Une autre mode consistait à installer des éléments décoratifs en provenance d’autres modèles. On ne parle pas seulement des enjoliveurs de roues déjà évoqués ci-dessus. Le dernier chic était d’installer sur le coffre une « mouette » de Volga GAZ-21. Mais cet « oiseau » n’était pas facile à trouver et c’est pourquoi la plupart du temps on récupérait un élément de VAZ-2102 du même style. D’ailleurs, sur les Jigouli où l’on ouvrait le coffre à bagages en gardant le bouton appuyé ou en laissant la clé, cette patte brillante de VAZ-2102 était vraiment utile.
On peut aussi parler des phares masqués d’origine militaire qui donnent une touche d’originalité. On n’hésitait pas non plus à emprunter à l’armée un autre accessoire : une antenne de GAZ de commandement dont la longueur suffisait pour relier l’aile avant au pare-chocs arrière !
A l’intérieur il était de bon ton de monter sur les modèles les plus simples de VAZ ou de Moskvitch, une console centrale de VAZ-2106 ou VAZ-2107. Elle servait à monter des équipements « branchés » : radio, thermomètre ou des témoins supplémentaires... On essayait aussi de monter sur les Moskvitch ou ZAZ Gorbaty, des baguettes chromées de Jigouli. Ce sont les baguettes inférieures de Kopeïka qui étaient les plus utilisées car de nombreux propriétaires de VAZ les retiraient de leur voiture neuve craignant l’apparition de corrosion sur les bas de caisse. Ces baguettes étaient donc facile à racheter. On aimait aussi les baguettes de calandre de ZAZ-968 qui étaient parfaitement adaptées à la calandre de la Volga ou au capot du GAZon. En URSS, les chromes servaient à décorer n’importe quel modèle...
Pour finir, à la fin des années 70, pour être dans le coup, il suffisait de tout simplement de poser sur la plage arrière un ballon de football, bien entendu en cuir (on n’en faisait pas d’autre de toute façon) !

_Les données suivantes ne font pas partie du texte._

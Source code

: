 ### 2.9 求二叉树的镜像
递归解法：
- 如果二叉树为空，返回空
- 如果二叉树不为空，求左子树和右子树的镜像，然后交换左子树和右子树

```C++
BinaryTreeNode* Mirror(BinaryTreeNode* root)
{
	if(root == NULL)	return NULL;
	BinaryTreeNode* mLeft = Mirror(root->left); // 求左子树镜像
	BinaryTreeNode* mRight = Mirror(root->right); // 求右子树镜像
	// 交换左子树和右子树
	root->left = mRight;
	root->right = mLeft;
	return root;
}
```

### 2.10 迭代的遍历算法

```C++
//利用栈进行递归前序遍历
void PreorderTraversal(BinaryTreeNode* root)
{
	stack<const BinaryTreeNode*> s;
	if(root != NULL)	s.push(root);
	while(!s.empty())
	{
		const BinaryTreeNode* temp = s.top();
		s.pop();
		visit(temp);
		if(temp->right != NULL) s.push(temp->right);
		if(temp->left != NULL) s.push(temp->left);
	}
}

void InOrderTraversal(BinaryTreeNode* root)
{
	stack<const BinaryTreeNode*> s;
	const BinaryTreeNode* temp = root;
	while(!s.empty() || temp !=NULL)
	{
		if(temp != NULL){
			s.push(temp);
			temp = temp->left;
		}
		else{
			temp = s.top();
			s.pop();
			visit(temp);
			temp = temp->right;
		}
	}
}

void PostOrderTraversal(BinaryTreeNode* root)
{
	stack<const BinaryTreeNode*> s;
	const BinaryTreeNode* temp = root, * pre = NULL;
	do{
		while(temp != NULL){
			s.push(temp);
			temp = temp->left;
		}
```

Voici donc les principaux traits de la personnalisation en URSS. Candide, naïf, accessible à tous. Ce qui est intéressant c’est que les propriétaires de ces voitures modifiées n’étaient pas moins heureux que ceux qui aujourd’hui rajoutent sur leur Mercedes ou leur Porsche des logos AMG ou Gemballa. Mais ça, c’est déjà une autre histoire...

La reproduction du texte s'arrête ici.